The Browser Company has introduced an Arc Bug Bounty Program to encourage security researchers to report vulnerabilities to the project and receive rewards.
This development comes in response to a critical remote code execution flaw, tracked as CVE-2024-45489, that could have enabled threat actors to launch mass-scale attacks against users of the program.
The flaw allowed attackers to exploit how Arc uses Firebase for authentication and database management to execute arbitrary code on a target’s browser.
A researcher found what they describe as a “catastrophic” flaw in the “Boosts” (user-created customizations) feature that allows users to use JavaScript to modify a website when it is visited.
The researcher found that they could cause malicious JavaScript code to run in other users’ browsers simply by changing a Boosts’ creator ID to another person’s ID. When that Arc Browser user visited the site, it would launch the malicious code created by an attacker.
Although the flaw was present on the browser for quite a while, it was promptly addressed on August 26, 2024, a day after the researcher responsibly disclosed it to the Arc team, for which they were awarded $2,000.
Arc Bug Bounty Program
The bug bounty program announced by the Browser Company covers Arc on macOS and Windows and Arc Search on the iOS platform.
The set payouts can be summarized in the following four main categories, depending on the severity of the discovered flaws:
- Critical: Full system access or exploits with significant impact (e.g., no user interaction required). Reward: $10,000 – $20,000
- High: Serious issues compromising session integrity, exposing sensitive data, or enabling system takeover (including certain browser extension exploits). Reward: $2,500 – $10,000
- Medium: Vulnerabilities affecting multiple tabs, limited session/data impact, or partial access to sensitive info (may require user interaction). Reward: $500 – $2,500
- Low: Minor issues needing significant user interaction or limited in scope (e.g., insecure defaults, hard-to-exploit bugs). Reward: Up to $500
More details about Arc’s Bounty Program are available here.
Regarding CVE-2024-45489, the Arc team notes in its latest announcement that auto-syncing of Boosts with JavaScript has been disabled, and a toggle to turn off all Boost-related features has been added on Arc 1.61.2, the latest version released on September 26.
Also, an audit conducted by an external auditing expert is underway and will cover Arc’s backed systems.
A new MDM configuration option to disable Boosts for entire organizations will be released in the coming weeks.

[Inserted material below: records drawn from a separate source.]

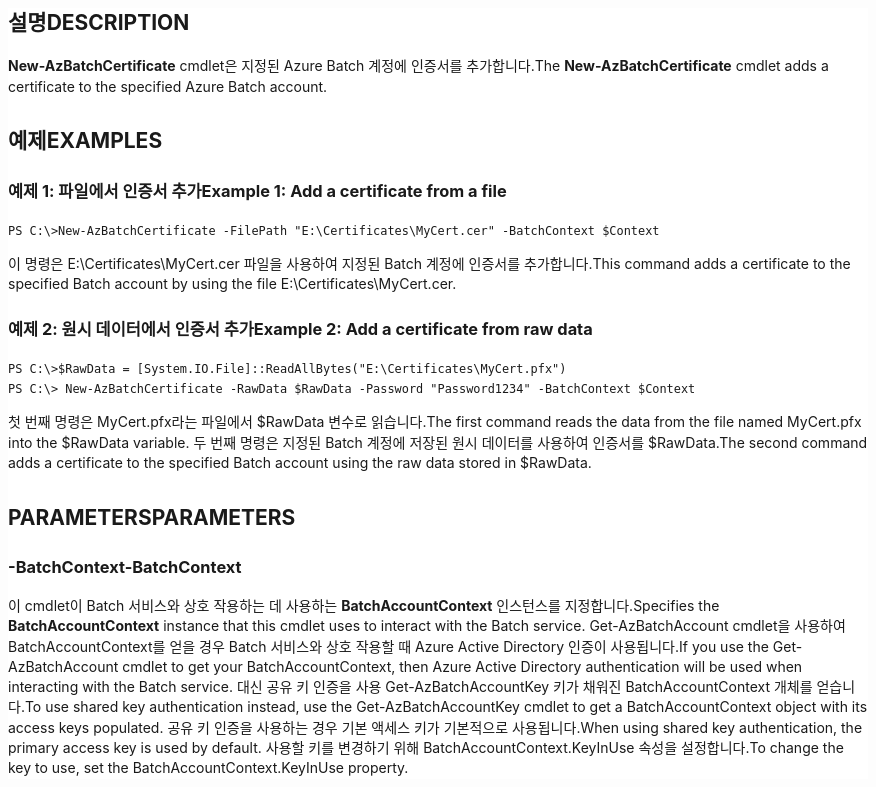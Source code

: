 ## <span data-ttu-id="4f9e1-107">설명</span><span class="sxs-lookup"><span data-stu-id="4f9e1-107">DESCRIPTION</span></span>
<span data-ttu-id="4f9e1-108">**New-AzBatchCertificate** cmdlet은 지정된 Azure Batch 계정에 인증서를 추가합니다.</span><span class="sxs-lookup"><span data-stu-id="4f9e1-108">The **New-AzBatchCertificate** cmdlet adds a certificate to the specified Azure Batch account.</span></span>

## <span data-ttu-id="4f9e1-109">예제</span><span class="sxs-lookup"><span data-stu-id="4f9e1-109">EXAMPLES</span></span>

### <span data-ttu-id="4f9e1-110">예제 1: 파일에서 인증서 추가</span><span class="sxs-lookup"><span data-stu-id="4f9e1-110">Example 1: Add a certificate from a file</span></span>
```
PS C:\>New-AzBatchCertificate -FilePath "E:\Certificates\MyCert.cer" -BatchContext $Context
```

<span data-ttu-id="4f9e1-111">이 명령은 E:\Certificates\MyCert.cer 파일을 사용하여 지정된 Batch 계정에 인증서를 추가합니다.</span><span class="sxs-lookup"><span data-stu-id="4f9e1-111">This command adds a certificate to the specified Batch account by using the file E:\Certificates\MyCert.cer.</span></span>

### <span data-ttu-id="4f9e1-112">예제 2: 원시 데이터에서 인증서 추가</span><span class="sxs-lookup"><span data-stu-id="4f9e1-112">Example 2: Add a certificate from raw data</span></span>
```
PS C:\>$RawData = [System.IO.File]::ReadAllBytes("E:\Certificates\MyCert.pfx")
PS C:\> New-AzBatchCertificate -RawData $RawData -Password "Password1234" -BatchContext $Context
```

<span data-ttu-id="4f9e1-113">첫 번째 명령은 MyCert.pfx라는 파일에서 $RawData 변수로 읽습니다.</span><span class="sxs-lookup"><span data-stu-id="4f9e1-113">The first command reads the data from the file named MyCert.pfx into the $RawData variable.</span></span>
<span data-ttu-id="4f9e1-114">두 번째 명령은 지정된 Batch 계정에 저장된 원시 데이터를 사용하여 인증서를 $RawData.</span><span class="sxs-lookup"><span data-stu-id="4f9e1-114">The second command adds a certificate to the specified Batch account using the raw data stored in $RawData.</span></span>

## <span data-ttu-id="4f9e1-115">PARAMETERS</span><span class="sxs-lookup"><span data-stu-id="4f9e1-115">PARAMETERS</span></span>

### <span data-ttu-id="4f9e1-116">-BatchContext</span><span class="sxs-lookup"><span data-stu-id="4f9e1-116">-BatchContext</span></span>
<span data-ttu-id="4f9e1-117">이 cmdlet이 Batch 서비스와 상호 작용하는 데 사용하는 **BatchAccountContext** 인스턴스를 지정합니다.</span><span class="sxs-lookup"><span data-stu-id="4f9e1-117">Specifies the **BatchAccountContext** instance that this cmdlet uses to interact with the Batch service.</span></span>
<span data-ttu-id="4f9e1-118">Get-AzBatchAccount cmdlet을 사용하여 BatchAccountContext를 얻을 경우 Batch 서비스와 상호 작용할 때 Azure Active Directory 인증이 사용됩니다.</span><span class="sxs-lookup"><span data-stu-id="4f9e1-118">If you use the Get-AzBatchAccount cmdlet to get your BatchAccountContext, then Azure Active Directory authentication will be used when interacting with the Batch service.</span></span> <span data-ttu-id="4f9e1-119">대신 공유 키 인증을 사용 Get-AzBatchAccountKey 키가 채워진 BatchAccountContext 개체를 얻습니다.</span><span class="sxs-lookup"><span data-stu-id="4f9e1-119">To use shared key authentication instead, use the Get-AzBatchAccountKey cmdlet to get a BatchAccountContext object with its access keys populated.</span></span> <span data-ttu-id="4f9e1-120">공유 키 인증을 사용하는 경우 기본 액세스 키가 기본적으로 사용됩니다.</span><span class="sxs-lookup"><span data-stu-id="4f9e1-120">When using shared key authentication, the primary access key is used by default.</span></span> <span data-ttu-id="4f9e1-121">사용할 키를 변경하기 위해 BatchAccountContext.KeyInUse 속성을 설정합니다.</span><span class="sxs-lookup"><span data-stu-id="4f9e1-121">To change the key to use, set the BatchAccountContext.KeyInUse property.</span></span>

The Browser Company says new coding guidelines with an elevated focus on auditing and reviewing are now crafted, its incident response process is being revamped for better effectiveness, and new security team members will be welcomed aboard soon.
Launched a little over a year ago, Arc quickly gained popularity thanks to its innovative user interface design, customization options, uBlock Origin integration, and speedy performance. Threat actors even used the browser’s popularity to push malware to Windows users.